Cerebral aneurysm rupture before the age of 18 years is rare. Paediatric aneurysms account for approximately between 0.005 and 2% of all aneurysms seen.
They may be assosciated with underlying genetic conditions which are themselves very rare.
Becuase of their rareity we currently do not recommend that children be screened for aneurysms. If parents have concerns it may be useful to discuss with a neurovascular specialist and or genetic counsellor.
Diseases may predispose to the development of brain aneurysm :
Directly e.g. genes malfunction resulting in fragility of blood vessels
Indirectly e.g. Adult polycystic kidney disease may result in kidney faiure which itself causes high blood pressure and which in turn is associated with the developemnt and rupture of brain aneurysms.
If affected by such a condition screening for cerebral aneurysms still poses the questions described above.

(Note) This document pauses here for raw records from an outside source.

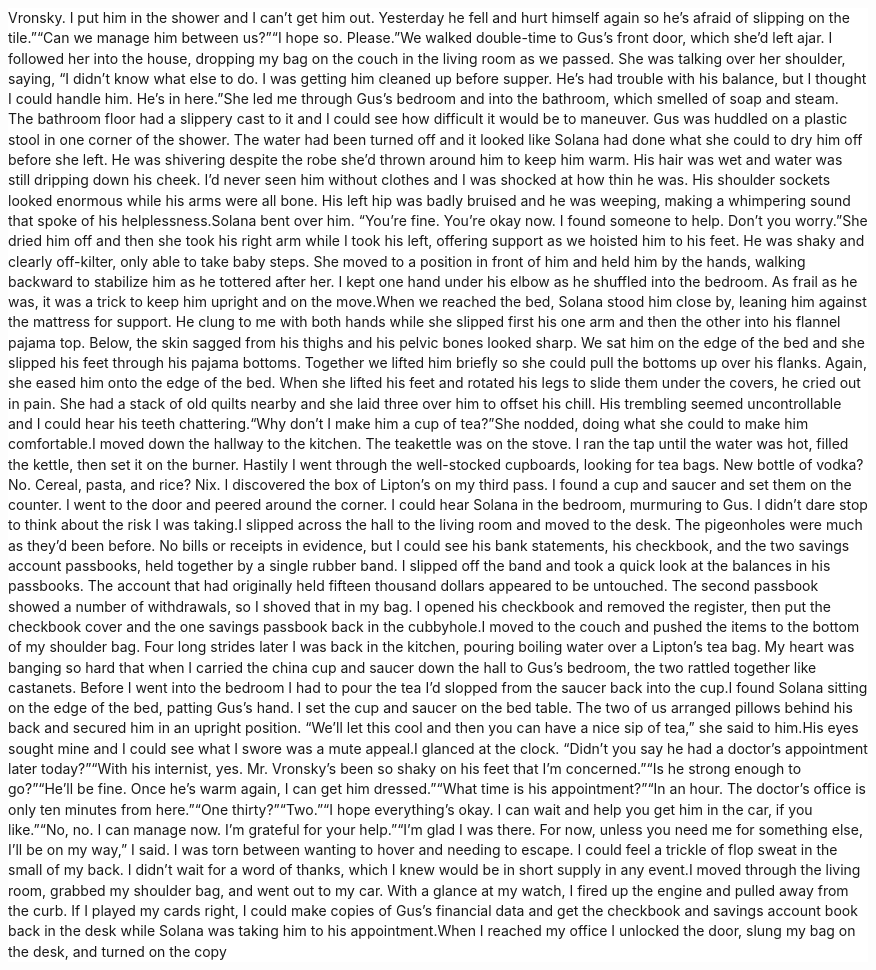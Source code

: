 Vronsky. I put him in the shower and I can’t get him out. Yesterday he fell and hurt himself again so he’s afraid of slipping on the tile.”“Can we manage him between us?”“I hope so. Please.”We walked double-time to Gus’s front door, which she’d left ajar. I followed her into the house, dropping my bag on the couch in the living room as we passed. She was talking over her shoulder, saying, “I didn’t know what else to do. I was getting him cleaned up before supper. He’s had trouble with his balance, but I thought I could handle him. He’s in here.”She led me through Gus’s bedroom and into the bathroom, which smelled of soap and steam. The bathroom floor had a slippery cast to it and I could see how difficult it would be to maneuver. Gus was huddled on a plastic stool in one corner of the shower. The water had been turned off and it looked like Solana had done what she could to dry him off before she left. He was shivering despite the robe she’d thrown around him to keep him warm. His hair was wet and water was still dripping down his cheek. I’d never seen him without clothes and I was shocked at how thin he was. His shoulder sockets looked enormous while his arms were all bone. His left hip was badly bruised and he was weeping, making a whimpering sound that spoke of his helplessness.Solana bent over him. “You’re fine. You’re okay now. I found someone to help. Don’t you worry.”She dried him off and then she took his right arm while I took his left, offering support as we hoisted him to his feet. He was shaky and clearly off-kilter, only able to take baby steps. She moved to a position in front of him and held him by the hands, walking backward to stabilize him as he tottered after her. I kept one hand under his elbow as he shuffled into the bedroom. As frail as he was, it was a trick to keep him upright and on the move.When we reached the bed, Solana stood him close by, leaning him against the mattress for support. He clung to me with both hands while she slipped first his one arm and then the other into his flannel pajama top. Below, the skin sagged from his thighs and his pelvic bones looked sharp. We sat him on the edge of the bed and she slipped his feet through his pajama bottoms. Together we lifted him briefly so she could pull the bottoms up over his flanks. Again, she eased him onto the edge of the bed. When she lifted his feet and rotated his legs to slide them under the covers, he cried out in pain. She had a stack of old quilts nearby and she laid three over him to offset his chill. His trembling seemed uncontrollable and I could hear his teeth chattering.“Why don’t I make him a cup of tea?”She nodded, doing what she could to make him comfortable.I moved down the hallway to the kitchen. The teakettle was on the stove. I ran the tap until the water was hot, filled the kettle, then set it on the burner. Hastily I went through the well-stocked cupboards, looking for tea bags. New bottle of vodka? No. Cereal, pasta, and rice? Nix. I discovered the box of Lipton’s on my third pass. I found a cup and saucer and set them on the counter. I went to the door and peered around the corner. I could hear Solana in the bedroom, murmuring to Gus. I didn’t dare stop to think about the risk I was taking.I slipped across the hall to the living room and moved to the desk. The pigeonholes were much as they’d been before. No bills or receipts in evidence, but I could see his bank statements, his checkbook, and the two savings account passbooks, held together by a single rubber band. I slipped off the band and took a quick look at the balances in his passbooks. The account that had originally held fifteen thousand dollars appeared to be untouched. The second passbook showed a number of withdrawals, so I shoved that in my bag. I opened his checkbook and removed the register, then put the checkbook cover and the one savings passbook back in the cubbyhole.I moved to the couch and pushed the items to the bottom of my shoulder bag. Four long strides later I was back in the kitchen, pouring boiling water over a Lipton’s tea bag. My heart was banging so hard that when I carried the china cup and saucer down the hall to Gus’s bedroom, the two rattled together like castanets. Before I went into the bedroom I had to pour the tea I’d slopped from the saucer back into the cup.I found Solana sitting on the edge of the bed, patting Gus’s hand. I set the cup and saucer on the bed table. The two of us arranged pillows behind his back and secured him in an upright position. “We’ll let this cool and then you can have a nice sip of tea,” she said to him.His eyes sought mine and I could see what I swore was a mute appeal.I glanced at the clock. “Didn’t you say he had a doctor’s appointment later today?”“With his internist, yes. Mr. Vronsky’s been so shaky on his feet that I’m concerned.”“Is he strong enough to go?”“He’ll be fine. Once he’s warm again, I can get him dressed.”“What time is his appointment?”“In an hour. The doctor’s office is only ten minutes from here.”“One thirty?”“Two.”“I hope everything’s okay. I can wait and help you get him in the car, if you like.”“No, no. I can manage now. I’m grateful for your help.”“I’m glad I was there. For now, unless you need me for something else, I’ll be on my way,” I said. I was torn between wanting to hover and needing to escape. I could feel a trickle of flop sweat in the small of my back. I didn’t wait for a word of thanks, which I knew would be in short supply in any event.I moved through the living room, grabbed my shoulder bag, and went out to my car. With a glance at my watch, I fired up the engine and pulled away from the curb. If I played my cards right, I could make copies of Gus’s financial data and get the checkbook and savings account book back in the desk while Solana was taking him to his appointment.When I reached my office I unlocked the door, slung my bag on the desk, and turned on the copy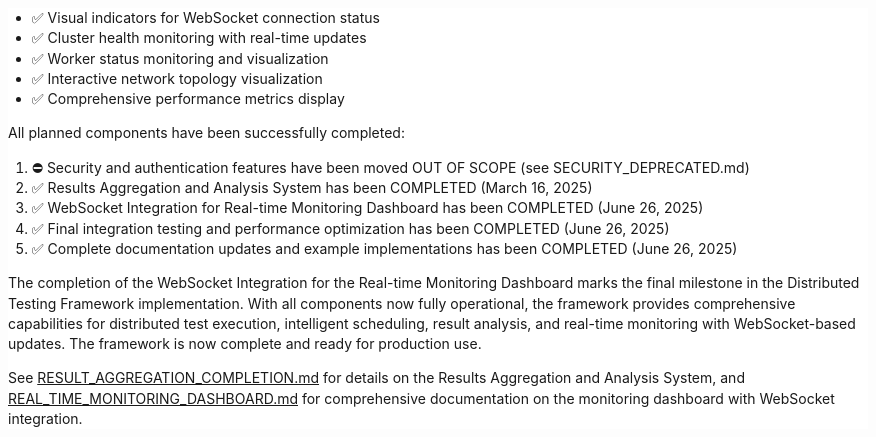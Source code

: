   - ✅ Visual indicators for WebSocket connection status
  - ✅ Cluster health monitoring with real-time updates
  - ✅ Worker status monitoring and visualization
  - ✅ Interactive network topology visualization
  - ✅ Comprehensive performance metrics display

All planned components have been successfully completed:
1. ⛔ Security and authentication features have been moved OUT OF SCOPE (see SECURITY_DEPRECATED.md)
2. ✅ Results Aggregation and Analysis System has been COMPLETED (March 16, 2025)
3. ✅ WebSocket Integration for Real-time Monitoring Dashboard has been COMPLETED (June 26, 2025)
4. ✅ Final integration testing and performance optimization has been COMPLETED (June 26, 2025)
5. ✅ Complete documentation updates and example implementations has been COMPLETED (June 26, 2025)

The completion of the WebSocket Integration for the Real-time Monitoring Dashboard marks the final milestone in the Distributed Testing Framework implementation. With all components now fully operational, the framework provides comprehensive capabilities for distributed test execution, intelligent scheduling, result analysis, and real-time monitoring with WebSocket-based updates. The framework is now complete and ready for production use.

See [RESULT_AGGREGATION_COMPLETION.md](RESULT_AGGREGATION_COMPLETION.md) for details on the Results Aggregation and Analysis System, and [REAL_TIME_MONITORING_DASHBOARD.md](REAL_TIME_MONITORING_DASHBOARD.md) for comprehensive documentation on the monitoring dashboard with WebSocket integration.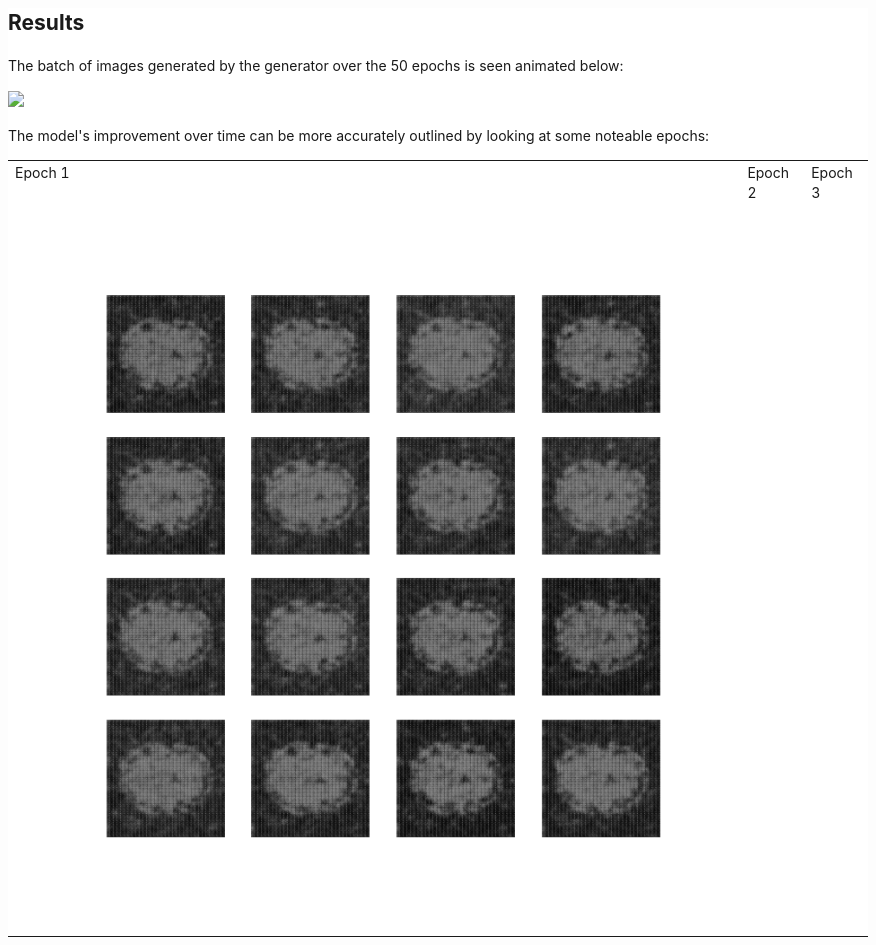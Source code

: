 ## Results
The batch of images generated by the generator over the 50 epochs is seen animated below:

<img src="model_progress.gif" width=40%>

The model's improvement over time can be more accurately outlined by looking at some noteable epochs:

<table>
<tr>
<td> Epoch 1</td><td> Epoch 2</td><td> Epoch 3</td>
</tr>
<tr>
<td><img src="epoch_images/image_at_epoch_0001.png"></td>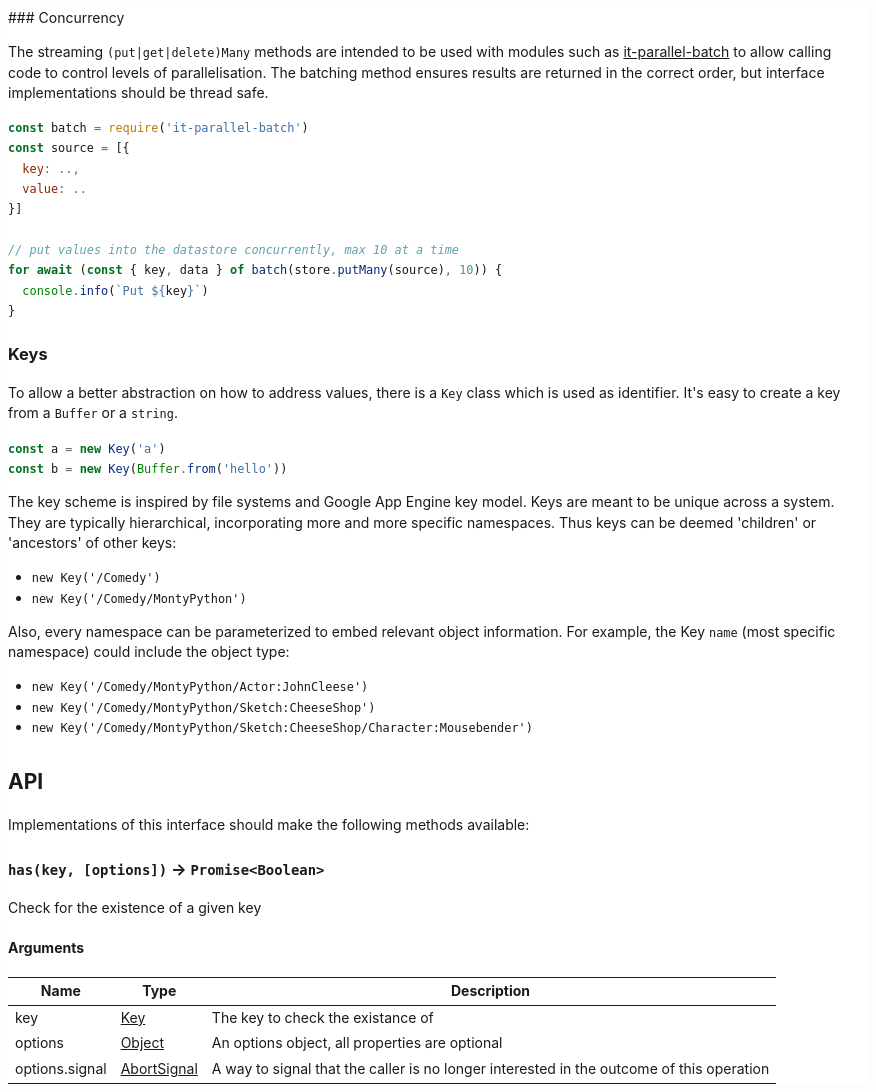 ### Concurrency

The streaming `(put|get|delete)Many` methods are intended to be used with modules such as [it-parallel-batch](https://www.npmjs.com/package/it-parallel-batch) to allow calling code to control levels of parallelisation.  The batching method ensures results are returned in the correct order, but interface implementations should be thread safe.

```js
const batch = require('it-parallel-batch')
const source = [{
  key: ..,
  value: ..
}]

// put values into the datastore concurrently, max 10 at a time
for await (const { key, data } of batch(store.putMany(source), 10)) {
  console.info(`Put ${key}`)
}
```

### Keys

To allow a better abstraction on how to address values, there is a `Key` class which is used as identifier. It's easy to create a key from a `Buffer` or a `string`.

```js
const a = new Key('a')
const b = new Key(Buffer.from('hello'))
```

The key scheme is inspired by file systems and Google App Engine key model. Keys are meant to be unique across a system. They are typically hierarchical, incorporating more and more specific namespaces. Thus keys can be deemed 'children' or 'ancestors' of other keys:

- `new Key('/Comedy')`
- `new Key('/Comedy/MontyPython')`

Also, every namespace can be parameterized to embed relevant object information. For example, the Key `name` (most specific namespace) could include the object type:

- `new Key('/Comedy/MontyPython/Actor:JohnCleese')`
- `new Key('/Comedy/MontyPython/Sketch:CheeseShop')`
- `new Key('/Comedy/MontyPython/Sketch:CheeseShop/Character:Mousebender')`

## API

Implementations of this interface should make the following methods available:

### `has(key, [options])` -> `Promise<Boolean>`

Check for the existence of a given key

#### Arguments

| Name | Type | Description |
| ---- | ---- | ----------- |
| key | [Key][] | The key to check the existance of |
| options | [Object][] | An options object, all properties are optional |
| options.signal | [AbortSignal][] | A way to signal that the caller is no longer interested in the outcome of this operation |


[Key]: #Keys
[Object]: https://developer.mozilla.org/en-US/docs/Web/JavaScript/Reference/Global_Objects/Object
[Buffer]: https://nodejs.org/api/buffer.html
[AbortSignal]: https://developer.mozilla.org/en-US/docs/Web/API/AbortSignal
[AsyncIterator]: https://developer.mozilla.org/en-US/docs/Web/JavaScript/Reference/Global_Objects/Symbol/asyncIterator
[AsyncIterable]: https://developer.mozilla.org/en-US/docs/Web/JavaScript/Reference/Iteration_protocols
[String]: https://developer.mozilla.org/en-US/docs/Web/JavaScript/Reference/Global_Objects/String
[Array]: https://developer.mozilla.org/en-US/docs/Web/JavaScript/Reference/Global_Objects/Array
[Function]: https://developer.mozilla.org/en-US/docs/Web/JavaScript/Reference/Global_Objects/Function
[Number]: https://developer.mozilla.org/en-US/docs/Web/JavaScript/Reference/Global_Objects/Number
[Boolean]: https://developer.mozilla.org/en-US/docs/Web/JavaScript/Reference/Global_Objects/Boolean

In fact there is often less scientific data on what happens should the aneurysm be left untreated (the natural history)
Treatment of aneurysm may be indicated if it can be shown to benefit the patient in the longer term. It is worthwhile to discuss the condition with an experienced specialist before carrying out imaging. The research data we have on risk from unruptured aneurysm may not apply to aneurysms assosciated with other conditions and they may have a higher lifetime risk of bleeding.